The Hour: Sheffield Island Article
Ghost hunters claim lighthouse is home to troubled spirits
By MEGHAN BARR
Saturday, July 22, 2006
Hour Staff Writer
NORWALK A child’s voice, a chilly room, a ghostly orb these are the signs of the supernatural at Sheffield Island Lighthouse that greeted a team of paranormal investigators one quiet summer night two weeks ago.
A hazy full moon on July 8 guided a boat carrying 18 paranormal researchers and members of the Norwalk Seaport Association to the lighthouse, which has watched over the waters off the coast of Norwalk since 1826. The Connecticut Paranormal Research and Investigations Team, led by Christine Kaczynski, canvassed the lighthouse with electromagnetic and audio equipment until 2 a.m., searching for any signs of ghostly activity.
What they found was a six- or seven-year-old girl named “Abby” whose spirit is trapped on the island, Kaczynski said.
“She can actually leave the lighthouse but her spirit can’t leave the island,” Kaczynski said. “The two adults are locked into some type of turmoil in the lighthouse and they refuse to leave. Abby is frightened by them so she leaves the lighthouse and travels down to the water’s edge.”
The researchers repeatedly made contact with “Abby,” and each time the energy levels on the TRI field meter spiked, Kaczynski said. The TRI detects naturally occurring phenomena in the environment, so the investigators first eliminated any underground wires, which could trigger the meter.
The researchers, also called “intuitives,” broke up into three teams to scour the lighthouse so as to avoid any data overlapping, according to Kaczynski. The TRI reading shot up to 9, a strong indicator of “energy change” on the island, at 10:15 p.m.
“When I first unlocked the lighthouse, one of the intuitives put her hands out in front of her,” said Tom Kies, president of the Seaport Association, who accompanied the investigators. “She smiled and said, yeah, I feel movement in here.”

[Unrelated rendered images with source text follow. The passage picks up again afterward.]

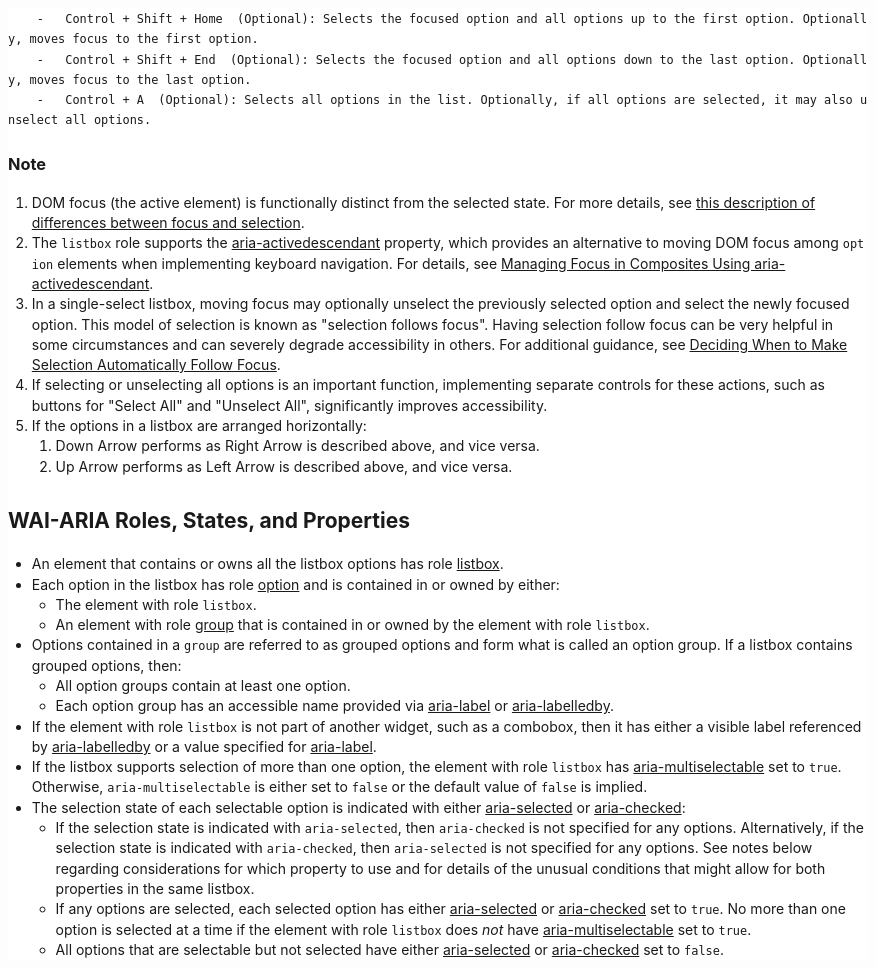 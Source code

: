         -   Control + Shift + Home  (Optional): Selects the focused option and all options up to the first option. Optionally, moves focus to the first option.
        -   Control + Shift + End  (Optional): Selects the focused option and all options down to the last option. Optionally, moves focus to the last option.
        -   Control + A  (Optional): Selects all options in the list. Optionally, if all options are selected, it may also unselect all options.

### Note

1.  DOM focus (the active element) is functionally distinct from the selected state. For more details, see  [this description of differences between focus and selection](keyboard-interface.md#kbd_focus_vs_selection).
2.  The  `listbox`  role supports the  [aria-activedescendant](https://w3c.github.io/aria/#aria-activedescendant)  property, which provides an alternative to moving DOM focus among  `option`  elements when implementing keyboard navigation. For details, see  [Managing Focus in Composites Using aria-activedescendant](keyboard-interface.md#kbd_focus_activedescendant).
3.  In a single-select listbox, moving focus may optionally unselect the previously selected option and select the newly focused option. This model of selection is known as "selection follows focus". Having selection follow focus can be very helpful in some circumstances and can severely degrade accessibility in others. For additional guidance, see  [Deciding When to Make Selection Automatically Follow Focus](keyboard-interface.md#kbd_selection_follows_focus).
4.  If selecting or unselecting all options is an important function, implementing separate controls for these actions, such as buttons for "Select All" and "Unselect All", significantly improves accessibility.
5.  If the options in a listbox are arranged horizontally:
    1.  Down Arrow  performs as  Right Arrow  is described above, and vice versa.
    2.  Up Arrow  performs as  Left Arrow  is described above, and vice versa.

## WAI-ARIA Roles, States, and Properties

-   An element that contains or owns all the listbox options has role  [listbox](https://w3c.github.io/aria/#listbox).
-   Each option in the listbox has role  [option](https://w3c.github.io/aria/#option)  and is contained in or owned by either:
    -   The element with role  `listbox`.
    -   An element with role  [group](https://w3c.github.io/aria/#group)  that is contained in or owned by the element with role  `listbox`.
-   Options contained in a  `group`  are referred to as  grouped options  and form what is called an  option group.  If a listbox contains grouped options, then:
    -   All option groups contain at least one option.
    -   Each option group has an accessible name provided via  [aria-label](https://w3c.github.io/aria/#aria-label)  or  [aria-labelledby](https://w3c.github.io/aria/#aria-labelledby).
-   If the element with role  `listbox`  is not part of another widget, such as a combobox, then it has either a visible label referenced by  [aria-labelledby](https://w3c.github.io/aria/#aria-labelledby)  or a value specified for  [aria-label](https://w3c.github.io/aria/#aria-label).
-   If the listbox supports selection of more than one option, the element with role  `listbox`  has  [aria-multiselectable](https://w3c.github.io/aria/#aria-multiselectable)  set to  `true`. Otherwise,  `aria-multiselectable`  is either set to  `false`  or the default value of  `false`  is implied.
-   The selection state of each selectable option is indicated with either  [aria-selected](https://w3c.github.io/aria/#aria-selected)  or  [aria-checked](https://w3c.github.io/aria/#aria-checked):
    -   If the selection state is indicated with  `aria-selected`, then  `aria-checked`  is not specified for any options. Alternatively, if the selection state is indicated with  `aria-checked`, then  `aria-selected`  is not specified for any options. See notes below regarding considerations for which property to use and for details of the unusual conditions that might allow for both properties in the same listbox.
    -   If any options are selected, each selected option has either  [aria-selected](https://w3c.github.io/aria/#aria-selected)  or  [aria-checked](https://w3c.github.io/aria/#aria-checked)  set to  `true`. No more than one option is selected at a time if the element with role  `listbox`  does  _not_  have  [aria-multiselectable](https://w3c.github.io/aria/#aria-multiselectable)  set to  `true`.
    -   All options that are selectable but not selected have either  [aria-selected](https://w3c.github.io/aria/#aria-selected)  or  [aria-checked](https://w3c.github.io/aria/#aria-checked)  set to  `false`.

Kies said the association is attempting to substantiate some of the researchers’ findings with historical data, including whether or not a 7-year-old named Abby once roamed the island.

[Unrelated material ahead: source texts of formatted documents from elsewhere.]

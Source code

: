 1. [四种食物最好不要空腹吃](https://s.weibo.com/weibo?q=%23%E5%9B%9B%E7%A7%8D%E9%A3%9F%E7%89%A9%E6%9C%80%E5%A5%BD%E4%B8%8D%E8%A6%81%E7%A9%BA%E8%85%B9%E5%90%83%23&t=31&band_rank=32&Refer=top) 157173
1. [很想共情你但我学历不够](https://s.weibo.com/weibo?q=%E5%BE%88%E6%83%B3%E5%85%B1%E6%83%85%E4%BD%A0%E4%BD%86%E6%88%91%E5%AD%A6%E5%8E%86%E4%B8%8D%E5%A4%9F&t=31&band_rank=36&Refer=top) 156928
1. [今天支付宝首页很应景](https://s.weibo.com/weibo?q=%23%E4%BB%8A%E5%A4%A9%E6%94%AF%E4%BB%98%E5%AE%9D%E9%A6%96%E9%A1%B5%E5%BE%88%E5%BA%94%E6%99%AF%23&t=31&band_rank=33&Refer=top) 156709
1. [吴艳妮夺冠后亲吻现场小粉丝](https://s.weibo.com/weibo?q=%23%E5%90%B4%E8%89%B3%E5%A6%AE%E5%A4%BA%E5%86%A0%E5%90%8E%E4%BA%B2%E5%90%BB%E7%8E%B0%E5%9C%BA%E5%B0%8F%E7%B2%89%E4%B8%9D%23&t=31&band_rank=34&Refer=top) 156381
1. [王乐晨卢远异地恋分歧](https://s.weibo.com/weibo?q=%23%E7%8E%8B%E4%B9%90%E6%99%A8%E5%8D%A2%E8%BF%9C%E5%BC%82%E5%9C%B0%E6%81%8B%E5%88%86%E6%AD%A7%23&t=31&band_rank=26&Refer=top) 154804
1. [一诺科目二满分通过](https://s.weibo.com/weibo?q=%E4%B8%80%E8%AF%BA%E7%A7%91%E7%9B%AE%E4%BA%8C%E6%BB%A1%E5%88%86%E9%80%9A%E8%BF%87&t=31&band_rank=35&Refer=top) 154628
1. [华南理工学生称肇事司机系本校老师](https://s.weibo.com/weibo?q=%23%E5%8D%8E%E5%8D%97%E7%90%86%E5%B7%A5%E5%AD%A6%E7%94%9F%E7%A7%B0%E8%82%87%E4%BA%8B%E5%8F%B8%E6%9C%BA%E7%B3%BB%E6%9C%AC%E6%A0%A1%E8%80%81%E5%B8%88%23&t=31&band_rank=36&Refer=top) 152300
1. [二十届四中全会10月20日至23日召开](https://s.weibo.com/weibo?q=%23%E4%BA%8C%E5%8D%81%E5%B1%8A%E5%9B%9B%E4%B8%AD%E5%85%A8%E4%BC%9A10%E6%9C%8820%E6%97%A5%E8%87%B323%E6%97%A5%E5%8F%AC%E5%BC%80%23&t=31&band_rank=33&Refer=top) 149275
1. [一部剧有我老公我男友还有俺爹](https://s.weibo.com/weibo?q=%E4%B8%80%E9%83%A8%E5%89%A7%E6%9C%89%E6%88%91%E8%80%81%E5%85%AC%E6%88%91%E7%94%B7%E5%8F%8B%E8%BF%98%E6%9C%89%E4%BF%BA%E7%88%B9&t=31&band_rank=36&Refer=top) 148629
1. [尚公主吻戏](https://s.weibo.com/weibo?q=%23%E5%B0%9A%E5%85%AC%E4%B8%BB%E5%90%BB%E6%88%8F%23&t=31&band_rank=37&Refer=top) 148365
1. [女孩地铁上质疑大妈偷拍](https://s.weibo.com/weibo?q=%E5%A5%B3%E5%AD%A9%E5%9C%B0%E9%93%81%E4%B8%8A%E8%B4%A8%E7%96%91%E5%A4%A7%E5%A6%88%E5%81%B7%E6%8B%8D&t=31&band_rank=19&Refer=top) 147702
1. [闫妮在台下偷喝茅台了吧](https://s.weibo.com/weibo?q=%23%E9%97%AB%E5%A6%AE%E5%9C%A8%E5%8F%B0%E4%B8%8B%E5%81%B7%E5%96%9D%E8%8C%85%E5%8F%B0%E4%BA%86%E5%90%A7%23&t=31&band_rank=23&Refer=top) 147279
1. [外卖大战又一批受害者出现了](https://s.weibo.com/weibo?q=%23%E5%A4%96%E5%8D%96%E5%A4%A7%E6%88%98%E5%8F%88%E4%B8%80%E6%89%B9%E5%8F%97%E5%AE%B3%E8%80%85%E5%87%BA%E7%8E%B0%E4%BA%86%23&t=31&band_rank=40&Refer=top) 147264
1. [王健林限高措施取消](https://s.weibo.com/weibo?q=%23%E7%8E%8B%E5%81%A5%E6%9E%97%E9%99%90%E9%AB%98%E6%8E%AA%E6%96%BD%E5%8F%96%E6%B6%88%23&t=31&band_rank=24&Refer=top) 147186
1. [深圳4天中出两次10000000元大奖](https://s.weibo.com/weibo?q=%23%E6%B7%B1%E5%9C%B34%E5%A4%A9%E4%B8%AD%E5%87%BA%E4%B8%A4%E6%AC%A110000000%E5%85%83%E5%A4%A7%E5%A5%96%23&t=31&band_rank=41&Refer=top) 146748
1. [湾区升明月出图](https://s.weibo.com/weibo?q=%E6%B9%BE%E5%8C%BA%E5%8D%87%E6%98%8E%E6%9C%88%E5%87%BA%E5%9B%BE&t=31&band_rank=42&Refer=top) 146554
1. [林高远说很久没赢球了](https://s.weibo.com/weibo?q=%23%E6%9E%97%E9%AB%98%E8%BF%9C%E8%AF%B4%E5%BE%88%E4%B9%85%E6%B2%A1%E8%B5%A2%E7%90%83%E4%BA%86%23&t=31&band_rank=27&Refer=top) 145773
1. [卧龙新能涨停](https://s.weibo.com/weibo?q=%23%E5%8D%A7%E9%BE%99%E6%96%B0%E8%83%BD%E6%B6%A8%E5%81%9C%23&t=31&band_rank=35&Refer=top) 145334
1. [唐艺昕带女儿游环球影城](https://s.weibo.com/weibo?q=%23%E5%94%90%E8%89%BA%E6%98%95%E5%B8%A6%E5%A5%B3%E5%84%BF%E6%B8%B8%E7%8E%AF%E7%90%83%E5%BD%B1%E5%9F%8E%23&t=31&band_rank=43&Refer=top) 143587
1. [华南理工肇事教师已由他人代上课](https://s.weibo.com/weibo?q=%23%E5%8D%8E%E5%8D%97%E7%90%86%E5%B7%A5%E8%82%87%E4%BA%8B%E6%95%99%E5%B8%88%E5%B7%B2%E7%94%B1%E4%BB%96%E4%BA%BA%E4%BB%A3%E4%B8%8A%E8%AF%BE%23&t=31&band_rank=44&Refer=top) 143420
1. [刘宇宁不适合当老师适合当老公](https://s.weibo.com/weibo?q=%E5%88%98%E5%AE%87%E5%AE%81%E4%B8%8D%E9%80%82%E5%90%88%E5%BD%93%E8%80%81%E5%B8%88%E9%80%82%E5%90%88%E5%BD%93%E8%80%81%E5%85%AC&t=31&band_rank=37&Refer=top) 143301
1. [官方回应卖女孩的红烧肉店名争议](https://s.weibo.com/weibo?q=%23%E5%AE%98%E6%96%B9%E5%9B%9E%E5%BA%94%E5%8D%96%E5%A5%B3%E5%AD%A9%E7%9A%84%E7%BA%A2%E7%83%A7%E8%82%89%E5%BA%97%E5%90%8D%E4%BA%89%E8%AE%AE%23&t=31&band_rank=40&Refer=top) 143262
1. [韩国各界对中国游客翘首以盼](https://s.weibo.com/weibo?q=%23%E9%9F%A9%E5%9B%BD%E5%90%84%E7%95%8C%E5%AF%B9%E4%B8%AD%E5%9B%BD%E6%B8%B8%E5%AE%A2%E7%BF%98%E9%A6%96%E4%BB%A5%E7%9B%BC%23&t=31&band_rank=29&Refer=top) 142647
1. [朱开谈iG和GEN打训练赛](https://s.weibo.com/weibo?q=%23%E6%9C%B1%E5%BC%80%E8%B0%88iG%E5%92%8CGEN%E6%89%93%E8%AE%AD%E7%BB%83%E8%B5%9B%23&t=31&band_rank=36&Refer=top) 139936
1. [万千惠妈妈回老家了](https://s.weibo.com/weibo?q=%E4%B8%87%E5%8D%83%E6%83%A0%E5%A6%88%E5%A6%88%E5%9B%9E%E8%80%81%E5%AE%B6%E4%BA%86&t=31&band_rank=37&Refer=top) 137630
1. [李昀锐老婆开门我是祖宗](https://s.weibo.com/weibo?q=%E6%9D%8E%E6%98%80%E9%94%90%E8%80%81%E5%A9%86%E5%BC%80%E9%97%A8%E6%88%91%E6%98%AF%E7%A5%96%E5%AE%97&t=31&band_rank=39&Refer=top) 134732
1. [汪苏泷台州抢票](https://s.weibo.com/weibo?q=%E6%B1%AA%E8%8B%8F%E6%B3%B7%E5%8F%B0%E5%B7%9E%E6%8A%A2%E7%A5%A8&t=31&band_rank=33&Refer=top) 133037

At one point, the researchers recorded a 25-degree temperature drop inside the lighthouse.
“That’s when you have a spirit that’s very close to you,” Kaczynski explained. “Spirits utilize natural energy. It’ll cause a cold pocket and you’ll get a drop.”
Digital tape recorders with external microphones were used to pick up any “paranormal voice phenomenon,” while a computer-based sound program called Amadeus II tells investigators whether a sound is that of a human or electronic voice phenomenon, also called a “spirit voice.” Such voices can only be heard by playing back a tape afterward, Kaczynski said.
A tape of Kaczynski discussing the spirit named “Abby” with another researcher contains a disturbing noise closely resembling a child’s voice, which interjects the word “yes” into the conversation.
“It’s almost like she’s confirming it,” Kaczynski said.
Rumors of supernatural stirrings last circled the lighthouse 15 years ago. According to “The Lighthouses of Connecticut,” a book by Jeremy D’Entremont, in 1991 an archeologist named Karen Orawsky heard “hypnotic and mystical” musical drifting from the island as she approached it from a boat.
Pauline Schlegel, co-chair of the Seaport Association’s lighthouse committee, said she had never personally experienced any paranormal activity there.
“To my knowledge, I’ve never had any previous keepers who say they’ve experienced any sightings or any presence of someone out there,” Schlegel said. “At least in the past 10 years.”
Norwalk Museum Curator Susan Gunn Bromley could not name a single instance of ghost sightings at the lighthouse.
Kaczynski, who has been training 42 paranormal researchers over the past year, calls herself a big skeptic in every investigation she conducts. But she is convinced that the late night at Sheffield Island Lighthouse was the real thing. She plans to return to the island to “free the spirit” of little Abby, but has not decided upon the date.
“When you have a wire in your hand, you take wire strippers and strip the wire away, and you’re left with electricity,” Kaczynski said. “As humans, we don’t get picked up on a meter. Once we shed our bodies, we become that pure electricity that can be detected. That’s our soul; that’s our spirit.”